世の中楽なもんだな。こう見えて信じ難いと思うが俺には前世の記憶がある。
話したら長くなるし、いいことなんて1つしか無かったから話さない。それくらい大切ないい思い出なのだから。
今日この日は母親が帰ってくる日らしい。親父がスマホの画面を見ながら気持ち悪い笑みを浮かべおれに話してきた。クソ気色悪いんだよ話しかけんなと心の中で言い「よかったね」とにっこりしながら言うと親父が「お前は本当にいい息子に育ったなぁ。」とか何とか言ってきた。気持ち悪くて気持ち悪くて、そこから離れたくて俺は外に出てコンビニに寄りトイレで吐いた。胃の中が空っぽになるまで吐いた。くっせェんだよ糞ジジイ気晴らしにブラブラと公園の周りを歩きベンチに座った。疲れた。
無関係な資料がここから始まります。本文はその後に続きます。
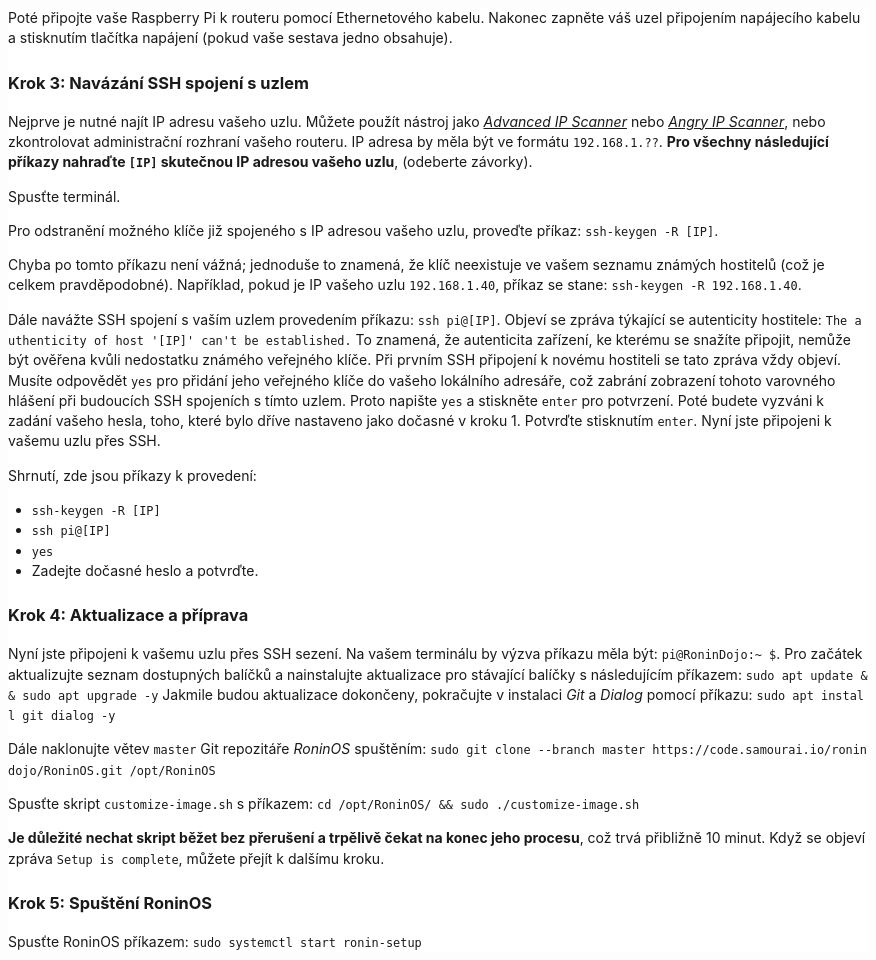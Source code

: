 Poté připojte vaše Raspberry Pi k routeru pomocí Ethernetového kabelu. Nakonec zapněte váš uzel připojením napájecího kabelu a stisknutím tlačítka napájení (pokud vaše sestava jedno obsahuje).

### Krok 3: Navázání SSH spojení s uzlem
Nejprve je nutné najít IP adresu vašeho uzlu. Můžete použít nástroj jako _[Advanced IP Scanner](https://www.advanced-ip-scanner.com/)_ nebo _[Angry IP Scanner](https://angryip.org/)_, nebo zkontrolovat administrační rozhraní vašeho routeru. IP adresa by měla být ve formátu `192.168.1.??`. **Pro všechny následující příkazy nahraďte `[IP]` skutečnou IP adresou vašeho uzlu**, (odeberte závorky).

Spusťte terminál.

Pro odstranění možného klíče již spojeného s IP adresou vašeho uzlu, proveďte příkaz: 
`ssh-keygen -R [IP]`. 

Chyba po tomto příkazu není vážná; jednoduše to znamená, že klíč neexistuje ve vašem seznamu známých hostitelů (což je celkem pravděpodobné). Například, pokud je IP vašeho uzlu `192.168.1.40`, příkaz se stane: `ssh-keygen -R 192.168.1.40`.

Dále navážte SSH spojení s vaším uzlem provedením příkazu: 
`ssh pi@[IP]`.
Objeví se zpráva týkající se autenticity hostitele: `The authenticity of host '[IP]' can't be established.` To znamená, že autenticita zařízení, ke kterému se snažíte připojit, nemůže být ověřena kvůli nedostatku známého veřejného klíče. Při prvním SSH připojení k novému hostiteli se tato zpráva vždy objeví. Musíte odpovědět `yes` pro přidání jeho veřejného klíče do vašeho lokálního adresáře, což zabrání zobrazení tohoto varovného hlášení při budoucích SSH spojeních s tímto uzlem. Proto napište `yes` a stiskněte `enter` pro potvrzení.
Poté budete vyzváni k zadání vašeho hesla, toho, které bylo dříve nastaveno jako dočasné v kroku 1. Potvrďte stisknutím `enter`. Nyní jste připojeni k vašemu uzlu přes SSH.

Shrnutí, zde jsou příkazy k provedení:
- `ssh-keygen -R [IP]`
- `ssh pi@[IP]`
- `yes`
- Zadejte dočasné heslo a potvrďte.

### Krok 4: Aktualizace a příprava
Nyní jste připojeni k vašemu uzlu přes SSH sezení. Na vašem terminálu by výzva příkazu měla být: `pi@RoninDojo:~ $`. Pro začátek aktualizujte seznam dostupných balíčků a nainstalujte aktualizace pro stávající balíčky s následujícím příkazem:
`sudo apt update && sudo apt upgrade -y`
Jakmile budou aktualizace dokončeny, pokračujte v instalaci *Git* a *Dialog* pomocí příkazu: `sudo apt install git dialog -y`

Dále naklonujte větev `master` Git repozitáře _RoninOS_ spuštěním:
`sudo git clone --branch master https://code.samourai.io/ronindojo/RoninOS.git /opt/RoninOS`

Spusťte skript `customize-image.sh` s příkazem:
`cd /opt/RoninOS/ && sudo ./customize-image.sh`

**Je důležité nechat skript běžet bez přerušení a trpělivě čekat na konec jeho procesu**, což trvá přibližně 10 minut. Když se objeví zpráva `Setup is complete`, můžete přejít k dalšímu kroku.

### Krok 5: Spuštění RoninOS
Spusťte RoninOS příkazem:
`sudo systemctl start ronin-setup`
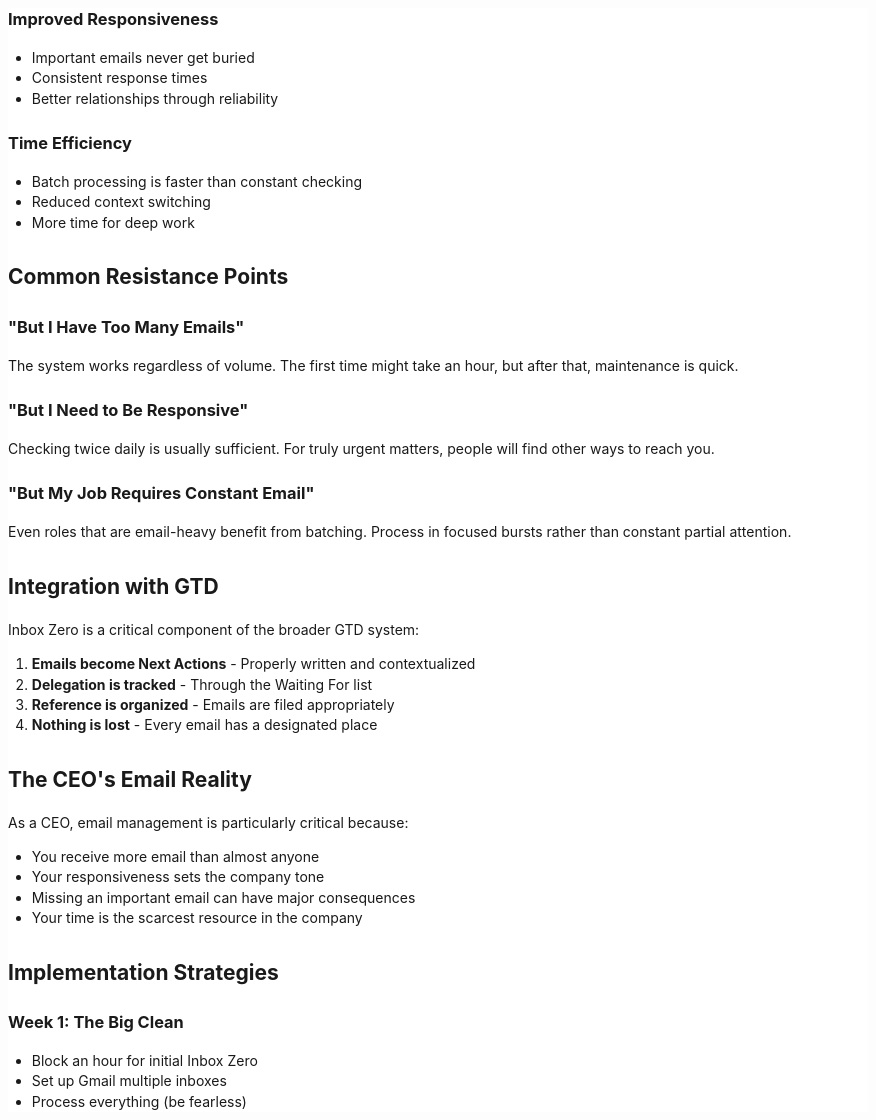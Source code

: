### Improved Responsiveness
- Important emails never get buried
- Consistent response times
- Better relationships through reliability

### Time Efficiency
- Batch processing is faster than constant checking
- Reduced context switching
- More time for deep work

## Common Resistance Points

### "But I Have Too Many Emails"

The system works regardless of volume. The first time might take an hour, but after that, maintenance is quick.

### "But I Need to Be Responsive"

Checking twice daily is usually sufficient. For truly urgent matters, people will find other ways to reach you.

### "But My Job Requires Constant Email"

Even roles that are email-heavy benefit from batching. Process in focused bursts rather than constant partial attention.

## Integration with GTD

Inbox Zero is a critical component of the broader GTD system:

1. **Emails become Next Actions** - Properly written and contextualized
2. **Delegation is tracked** - Through the Waiting For list
3. **Reference is organized** - Emails are filed appropriately
4. **Nothing is lost** - Every email has a designated place

## The CEO's Email Reality

As a CEO, email management is particularly critical because:
- You receive more email than almost anyone
- Your responsiveness sets the company tone
- Missing an important email can have major consequences
- Your time is the scarcest resource in the company

## Implementation Strategies

### Week 1: The Big Clean
- Block an hour for initial Inbox Zero
- Set up Gmail multiple inboxes
- Process everything (be fearless)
兄ちゃんがいない世界がこんなにつまらない物だとは思ってもいなかった。
この世界に前世の兄貴がいるかは知らないがまだ探すにはおれの年齢的に幼すぎて難しいからまだ動かない。この世界にいなくても探し続ける。きっとどこかにいると信じて___
「あいたいな、」
『なあ お前が竜胆だよな?』
後ろから昔から.昔からずっと聞いてきた声がし震えながらも後ろを振り向くとそこには兄ちゃんがいた。
「…だれ」
兄ちゃんの顔が見れない。何故おれの名前を知っているのか、何故ここにいるのかよりもこの世界に片割れがいるという事実が衝撃でおれは兄ちゃんのことをしらないふりをする。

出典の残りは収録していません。